The four pillars of an enforceable prenup
- Voluntary execution. The agreement must be signed without coercion or duress. A prenup handed over the night before the wedding often fails this test.
- Full and fair financial disclosure. Each party must know what the other has before signing.
- Independent counsel. Each party should have their own attorney review the agreement. States differ on whether this is strictly required, but it is the single best insurance against later invalidation.
- Substantive fairness. Terms that are grossly one sided, or that would leave one spouse destitute, are more vulnerable in court.

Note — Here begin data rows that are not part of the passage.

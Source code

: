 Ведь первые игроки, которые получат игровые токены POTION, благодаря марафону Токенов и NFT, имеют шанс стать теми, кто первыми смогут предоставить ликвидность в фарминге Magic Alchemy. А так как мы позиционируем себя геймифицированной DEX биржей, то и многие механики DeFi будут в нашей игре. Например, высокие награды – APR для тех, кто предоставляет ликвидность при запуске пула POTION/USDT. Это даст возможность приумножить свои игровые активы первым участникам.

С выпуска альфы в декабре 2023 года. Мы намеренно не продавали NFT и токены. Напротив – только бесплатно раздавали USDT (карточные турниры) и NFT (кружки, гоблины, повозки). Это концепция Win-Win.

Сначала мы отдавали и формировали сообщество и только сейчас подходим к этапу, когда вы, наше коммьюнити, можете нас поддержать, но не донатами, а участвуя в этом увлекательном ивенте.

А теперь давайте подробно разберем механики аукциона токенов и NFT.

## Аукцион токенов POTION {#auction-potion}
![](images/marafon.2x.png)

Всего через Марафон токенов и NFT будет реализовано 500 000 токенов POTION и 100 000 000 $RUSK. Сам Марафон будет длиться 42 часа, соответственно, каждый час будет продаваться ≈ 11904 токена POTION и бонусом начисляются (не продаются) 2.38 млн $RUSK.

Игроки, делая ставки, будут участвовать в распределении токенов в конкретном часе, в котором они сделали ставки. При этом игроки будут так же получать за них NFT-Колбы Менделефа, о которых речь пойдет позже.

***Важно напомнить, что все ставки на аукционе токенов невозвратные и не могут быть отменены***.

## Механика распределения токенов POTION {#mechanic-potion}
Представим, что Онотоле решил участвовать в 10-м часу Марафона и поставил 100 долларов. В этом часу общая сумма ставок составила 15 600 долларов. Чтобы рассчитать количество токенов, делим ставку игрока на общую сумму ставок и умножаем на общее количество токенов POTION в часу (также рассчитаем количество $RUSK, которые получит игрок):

The Uniform Premarital Agreement Act
The Uniform Premarital Agreement Act or its updated version, the Uniform Premarital and Marital Agreements Act, has been adopted in some form by more than 25 states. It generally provides that a prenup is enforceable unless the challenging party proves it was involuntary or the result of unfair disclosure. Non uniform states apply their own tests, but the underlying principles are similar.
Common drafting mistakes
- Failing to attach detailed financial schedules.
- Presenting the document days before the wedding, which supports a claim of duress.
- Using boilerplate downloaded from the internet without state specific review.
- Including provisions that regulate personal conduct.
- Vague or contradictory language that gives courts room to reinterpret intent.
Postnuptial agreements as a backup
Couples who did not sign a prenup can enter a postnuptial agreement after the wedding. The requirements are similar, but courts often apply a stricter fairness standard because the parties are already married and have a fiduciary relationship. Postnups are especially common when one spouse launches a business, receives a large inheritance, or when the couple wants to formalize a reconciliation after a period of separation.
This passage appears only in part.